[LLVM][CodeGen][SVE] Add lowering for ISD::[ANY,SIGN,ZERO]_EXTEND_VECTOR_INREG. #169847

paulwalker-arm · 2025-11-27T18:04:47Z

The rational behind the change is to reduce the number of target specific nodes that exist prior to operation legalisation. This is the change to ReplaceExtractSubVectorResults, with everything else fixing the fallout from that change.
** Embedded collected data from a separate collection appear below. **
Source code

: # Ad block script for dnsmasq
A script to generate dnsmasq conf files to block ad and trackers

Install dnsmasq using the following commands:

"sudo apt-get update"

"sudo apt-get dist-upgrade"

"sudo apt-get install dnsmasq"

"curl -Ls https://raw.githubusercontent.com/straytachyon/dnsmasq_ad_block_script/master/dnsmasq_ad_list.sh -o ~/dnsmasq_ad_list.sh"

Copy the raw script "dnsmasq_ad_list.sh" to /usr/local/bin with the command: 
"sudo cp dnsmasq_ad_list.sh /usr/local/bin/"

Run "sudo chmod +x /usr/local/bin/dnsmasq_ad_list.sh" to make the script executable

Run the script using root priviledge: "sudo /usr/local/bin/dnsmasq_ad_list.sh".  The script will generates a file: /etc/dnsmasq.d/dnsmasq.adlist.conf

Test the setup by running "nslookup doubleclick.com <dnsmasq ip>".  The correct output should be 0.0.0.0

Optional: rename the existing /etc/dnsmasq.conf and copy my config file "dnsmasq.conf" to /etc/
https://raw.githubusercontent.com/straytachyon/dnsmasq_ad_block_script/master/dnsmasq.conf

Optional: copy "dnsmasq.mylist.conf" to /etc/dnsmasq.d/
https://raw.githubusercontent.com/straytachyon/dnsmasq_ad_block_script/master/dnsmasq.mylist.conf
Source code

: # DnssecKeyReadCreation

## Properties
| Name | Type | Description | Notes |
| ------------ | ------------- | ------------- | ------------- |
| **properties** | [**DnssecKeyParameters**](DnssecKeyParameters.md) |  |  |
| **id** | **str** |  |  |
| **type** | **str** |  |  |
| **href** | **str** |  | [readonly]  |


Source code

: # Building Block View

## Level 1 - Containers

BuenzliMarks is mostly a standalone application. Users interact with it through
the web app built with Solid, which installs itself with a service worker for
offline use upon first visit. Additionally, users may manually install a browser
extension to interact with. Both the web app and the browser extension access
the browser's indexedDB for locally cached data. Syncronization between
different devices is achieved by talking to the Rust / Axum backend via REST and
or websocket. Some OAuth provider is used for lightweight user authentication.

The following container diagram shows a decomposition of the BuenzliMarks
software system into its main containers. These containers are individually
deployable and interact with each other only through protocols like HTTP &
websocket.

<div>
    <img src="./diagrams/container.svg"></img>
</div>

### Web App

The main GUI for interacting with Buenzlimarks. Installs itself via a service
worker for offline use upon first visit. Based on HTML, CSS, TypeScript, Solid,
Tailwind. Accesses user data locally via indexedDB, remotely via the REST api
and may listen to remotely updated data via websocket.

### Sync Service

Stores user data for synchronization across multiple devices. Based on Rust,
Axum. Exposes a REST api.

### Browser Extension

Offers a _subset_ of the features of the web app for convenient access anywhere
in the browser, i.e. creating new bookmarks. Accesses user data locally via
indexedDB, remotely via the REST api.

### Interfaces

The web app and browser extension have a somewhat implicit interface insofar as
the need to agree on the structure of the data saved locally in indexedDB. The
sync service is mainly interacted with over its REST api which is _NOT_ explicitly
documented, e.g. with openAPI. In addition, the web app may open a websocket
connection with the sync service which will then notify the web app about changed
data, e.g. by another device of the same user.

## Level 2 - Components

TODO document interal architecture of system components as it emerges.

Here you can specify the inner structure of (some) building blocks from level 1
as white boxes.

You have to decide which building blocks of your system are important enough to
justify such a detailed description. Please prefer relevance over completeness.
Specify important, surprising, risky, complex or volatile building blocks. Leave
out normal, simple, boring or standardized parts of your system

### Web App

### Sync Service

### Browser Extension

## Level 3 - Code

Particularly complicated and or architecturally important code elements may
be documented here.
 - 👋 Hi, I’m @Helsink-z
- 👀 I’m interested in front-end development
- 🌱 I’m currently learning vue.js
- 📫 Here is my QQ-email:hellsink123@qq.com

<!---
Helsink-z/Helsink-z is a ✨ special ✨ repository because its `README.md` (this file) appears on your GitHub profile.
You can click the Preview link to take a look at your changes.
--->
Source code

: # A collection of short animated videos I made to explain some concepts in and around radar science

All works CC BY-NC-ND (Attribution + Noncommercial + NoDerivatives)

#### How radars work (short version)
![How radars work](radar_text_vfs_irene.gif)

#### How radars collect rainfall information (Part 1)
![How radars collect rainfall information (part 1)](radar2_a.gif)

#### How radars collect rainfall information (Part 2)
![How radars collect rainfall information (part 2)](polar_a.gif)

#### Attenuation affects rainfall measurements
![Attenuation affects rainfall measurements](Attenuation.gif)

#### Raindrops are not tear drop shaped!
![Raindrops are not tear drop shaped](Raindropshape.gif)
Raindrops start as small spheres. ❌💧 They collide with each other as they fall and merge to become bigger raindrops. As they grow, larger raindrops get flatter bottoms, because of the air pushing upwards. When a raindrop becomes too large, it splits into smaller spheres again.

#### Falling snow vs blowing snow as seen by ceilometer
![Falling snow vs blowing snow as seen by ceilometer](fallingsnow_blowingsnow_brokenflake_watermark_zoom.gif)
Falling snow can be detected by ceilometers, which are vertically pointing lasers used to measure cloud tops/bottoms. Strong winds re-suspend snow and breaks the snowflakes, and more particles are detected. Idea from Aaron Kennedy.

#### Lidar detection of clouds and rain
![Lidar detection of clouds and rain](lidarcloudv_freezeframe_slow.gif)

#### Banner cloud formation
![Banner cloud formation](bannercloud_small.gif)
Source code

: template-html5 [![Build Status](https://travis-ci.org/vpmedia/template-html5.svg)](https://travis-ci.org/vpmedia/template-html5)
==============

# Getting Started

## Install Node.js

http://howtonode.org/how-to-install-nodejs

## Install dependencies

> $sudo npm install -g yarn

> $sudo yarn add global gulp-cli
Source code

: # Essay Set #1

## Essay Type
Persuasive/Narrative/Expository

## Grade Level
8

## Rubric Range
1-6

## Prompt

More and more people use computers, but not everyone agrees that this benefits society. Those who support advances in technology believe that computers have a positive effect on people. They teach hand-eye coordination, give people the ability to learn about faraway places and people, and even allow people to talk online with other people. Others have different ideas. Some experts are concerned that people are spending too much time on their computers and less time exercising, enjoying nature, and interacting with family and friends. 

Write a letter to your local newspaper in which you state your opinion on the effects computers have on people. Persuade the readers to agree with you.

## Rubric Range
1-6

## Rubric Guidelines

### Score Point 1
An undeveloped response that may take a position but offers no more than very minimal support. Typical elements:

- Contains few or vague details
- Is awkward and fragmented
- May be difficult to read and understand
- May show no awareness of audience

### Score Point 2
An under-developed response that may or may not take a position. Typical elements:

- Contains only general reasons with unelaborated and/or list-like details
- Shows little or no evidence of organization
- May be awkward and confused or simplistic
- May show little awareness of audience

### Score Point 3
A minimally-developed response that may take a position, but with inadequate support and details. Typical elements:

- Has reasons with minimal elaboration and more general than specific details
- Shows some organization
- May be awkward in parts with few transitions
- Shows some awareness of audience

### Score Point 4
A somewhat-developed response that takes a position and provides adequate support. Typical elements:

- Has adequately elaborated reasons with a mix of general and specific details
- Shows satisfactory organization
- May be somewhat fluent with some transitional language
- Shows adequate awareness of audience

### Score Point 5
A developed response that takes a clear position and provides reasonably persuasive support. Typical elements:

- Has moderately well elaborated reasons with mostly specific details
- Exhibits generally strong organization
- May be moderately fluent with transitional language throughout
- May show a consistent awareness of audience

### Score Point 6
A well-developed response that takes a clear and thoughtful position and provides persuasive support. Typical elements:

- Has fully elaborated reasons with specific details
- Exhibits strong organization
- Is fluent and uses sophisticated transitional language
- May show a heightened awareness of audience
…TOR_INREG. The rational behind the change is to reduce the number of target specific nodes that exist prior to operation legalisation. This is the change to ReplaceExtractSubVectorResults, with everything else fixing the fallout from that change.

llvmbot · 2025-11-27T18:05:19Z

@llvm/pr-subscribers-backend-aarch64

Author: Paul Walker (paulwalker-arm)

Changes

The rational behind the change is to reduce the number of target specific nodes that exist prior to operation legalisation. This is the change to ReplaceExtractSubVectorResults, with everything else fixing the fallout from that change.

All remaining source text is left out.